According to Boris Cherny, an engineer at Anthropic, the company observed users deploying the developer tool for an unexpectedly diverse array of tasks.

"Since we launched Claude Code, we saw people using it for all sorts of non-coding work: doing vacation research, building slide decks, cleaning up your email, cancelling subscriptions, recovering wedding photos from a hard drive, monitoring plant growth, controlling your oven," Cherny wrote on X. "These use cases are diverse and surprising β€” the reason is that the underlying Claude Agent is the best agent, and Opus 4.5 is the best model."

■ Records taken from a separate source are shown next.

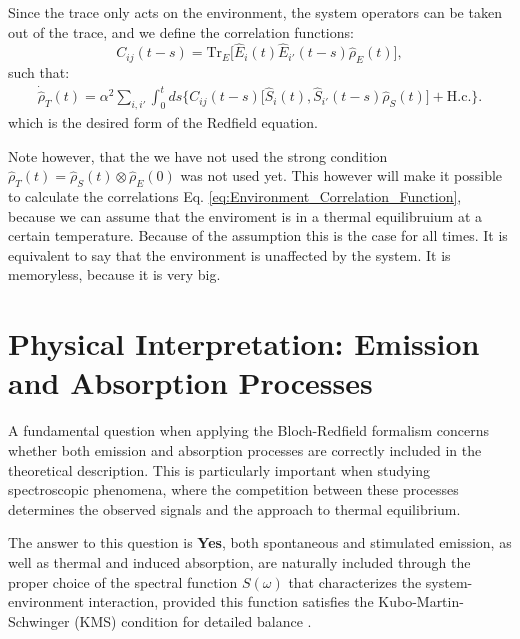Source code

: Since the trace only acts on the environment, the system operators can be taken out of the trace, and we define the correlation functions:
\begin{equation}
    C_{ij}(t - s) = \mathrm{Tr}_E \big[\hat{E}_{i}(t) \hat{E}_{i'}(t-s) \hat{\rho}_E(t)\big],
    \label{eq:Environment_Correlation_Function}
\end{equation}
such that:
\begin{align}
    \dot{\hat{\rho}}_T(t) = \alpha^2  \sum_{i, i'} \int_0^t ds
    \bigg\{
    C_{ij}(t - s) \big[ \hat{S}_i(t),  \hat{S}_{i'}(t-s) \hat{\rho}_S(t) \big] + \text{H.c.}
    \bigg\}.
    \label{eq:Redfield_Equation_Final}
\end{align}
which is the desired form of the Redfield equation.

Note however, that the we have not used the strong condition $\hat{\rho}_T(t) = \hat{\rho}_S(t) \otimes \hat{\rho}_E(0)$ was not used yet.
This however will make it possible to calculate the correlations Eq. \eqref{eq:Environment_Correlation_Function}, because we can assume that the enviroment is in a thermal equilibruium at a certain temperature.
Because of the assumption this is the case for all times.
It is equivalent to say that the environment is unaffected by the system. It is memoryless, because it is very big.


\section{Physical Interpretation: Emission and Absorption Processes}
\label{sec:emission_absorption_kms}

\noindent A fundamental question when applying the Bloch-Redfield formalism concerns whether both emission and absorption processes are correctly included in the theoretical description. This is particularly important when studying spectroscopic phenomena, where the competition between these processes determines the observed signals and the approach to thermal equilibrium.

\noindent The answer to this question is \textbf{Yes}, both spontaneous and stimulated emission, as well as thermal and induced absorption, are naturally included through the proper choice of the spectral function $S(\omega)$ that characterizes the system-environment interaction, provided this function satisfies the Kubo-Martin-Schwinger (KMS) condition for detailed balance \cite{martinschwinger1959theorymanyparticlesystems, sewell2020quantummechanicsits}.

Recognizing this shadow usage, Anthropic effectively stripped the command-line complexity from their developer tool to create a consumer-friendly interface. In its blog post announcing the feature, Anthropic explained that developers "quickly began using it for almost everything else," which "prompted us to build Cowork: a simpler way for anyone β€” not just developers β€” to work with Claude in the very same way."

Inside the folder-based architecture that lets Claude read, edit, and create files on your computer

Unlike a standard chat interface where a user pastes text for analysis, Cowork requires a different level of trust and access. Users designate a specific folder on their local machine that Claude can access. Within that sandbox, the AI agent can read existing files, modify them, or create entirely new ones.

Anthropic offers several illustrative examples: reorganizing a cluttered downloads folder by sorting and intelligently renaming each file, generating a spreadsheet of expenses from a collection of receipt screenshots, or drafting a report from scattered notes across multiple documents.

"In Cowork, you give Claude access to a folder on your computer. Claude can then read, edit, or create files in that folder," the company explained on X. "Try it to create a spreadsheet from a pile of screenshots, or produce a first draft from scattered notes."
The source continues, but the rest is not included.